WORK INSTRUCTIONS
Check every line of the data below for "with". Copy each one that has it.

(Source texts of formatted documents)

━━━━━━━━━━━━━━━━

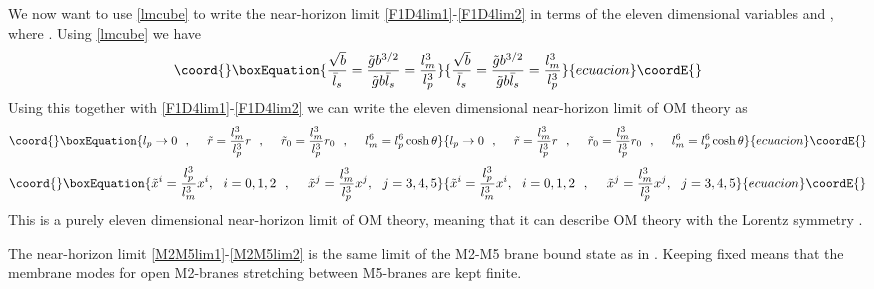 \documentclass[a4paper,twoside,titlepage,12pt]{article}
\begin{document}
We now want to use \eqref{lmcube} to write the near-horizon limit 
\eqref{F1D4lim1}-\eqref{F1D4lim2} in terms of the eleven dimensional
variables \myHighlight{\( \lm \)}\coordHE{} and \coordHE{}, where \coordHE{}.
Using \eqref{lmcube} we have 
%
\begin{equation}\coord{}\boxEquation{
\frac{\sqrt{b}}{\lsb} = \frac{\tilde{g} b^{3/2}}{\tilde{g} b \lsb}
= \frac{\lm^3}{l_p^3}
}{
\frac{\sqrt{b}}{\lsb} = \frac{\tilde{g} b^{3/2}}{\tilde{g} b \lsb}
= \frac{\lm^3}{l_p^3}
}{ecuacion}\coordE{}\end{equation}
%
Using this together with \eqref{F1D4lim1}-\eqref{F1D4lim2} 
we can write the eleven dimensional near-horizon limit of
OM theory as
%
\begin{equation}\coord{}\boxEquation{
\label{M2M5lim1}
l_p \rightarrow 0 \spa
\tilde{r} = \frac{\lm^3}{l_p^3} r \spa
\tilde{r}_0 = \frac{\lm^3}{l_p^3 } r_0 \spa
\lm^6 = l_p^6 \cosh \theta
}{
l_p \rightarrow 0 \spa
\tilde{r} = \frac{\lm^3}{l_p^3} r \spa
\tilde{r}_0 = \frac{\lm^3}{l_p^3 } r_0 \spa
\lm^6 = l_p^6 \cosh \theta
}{ecuacion}\coordE{}\end{equation}
%
\begin{equation}\coord{}\boxEquation{
\label{M2M5lim2}
\tilde{x}^i = \frac{l_p^3}{\lm^3} x^i, \ \ i=0,1,2 \spa
\tilde{x}^j = \frac{\lm^3}{l_p^3} x^j,\ \ j=3,4,5 
}{
\tilde{x}^i = \frac{l_p^3}{\lm^3} x^i, \ \ i=0,1,2 \spa
\tilde{x}^j = \frac{\lm^3}{l_p^3} x^j,\ \ j=3,4,5 
}{ecuacion}\coordE{}\end{equation}
%
This is a purely eleven dimensional near-horizon limit of
OM theory, meaning that it can describe OM theory
with the Lorentz symmetry \coordHE{}.

The near-horizon limit \eqref{M2M5lim1}-\eqref{M2M5lim2} 
is the same limit of the M2-M5 brane bound state
as in \cite{Alishahiha:1999ci,Harmark:1999rb}.
Keeping \coordHE{} fixed means that the membrane modes for open
M2-branes stretching between M5-branes are kept finite.
\end{document}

━━━━━━━━━━━━━━━━

RESPONSE TO THIS EXERCISE
Using this together with \eqref{F1D4lim1}-\eqref{F1D4lim2} 
with the Lorentz symmetry \coordHE{}.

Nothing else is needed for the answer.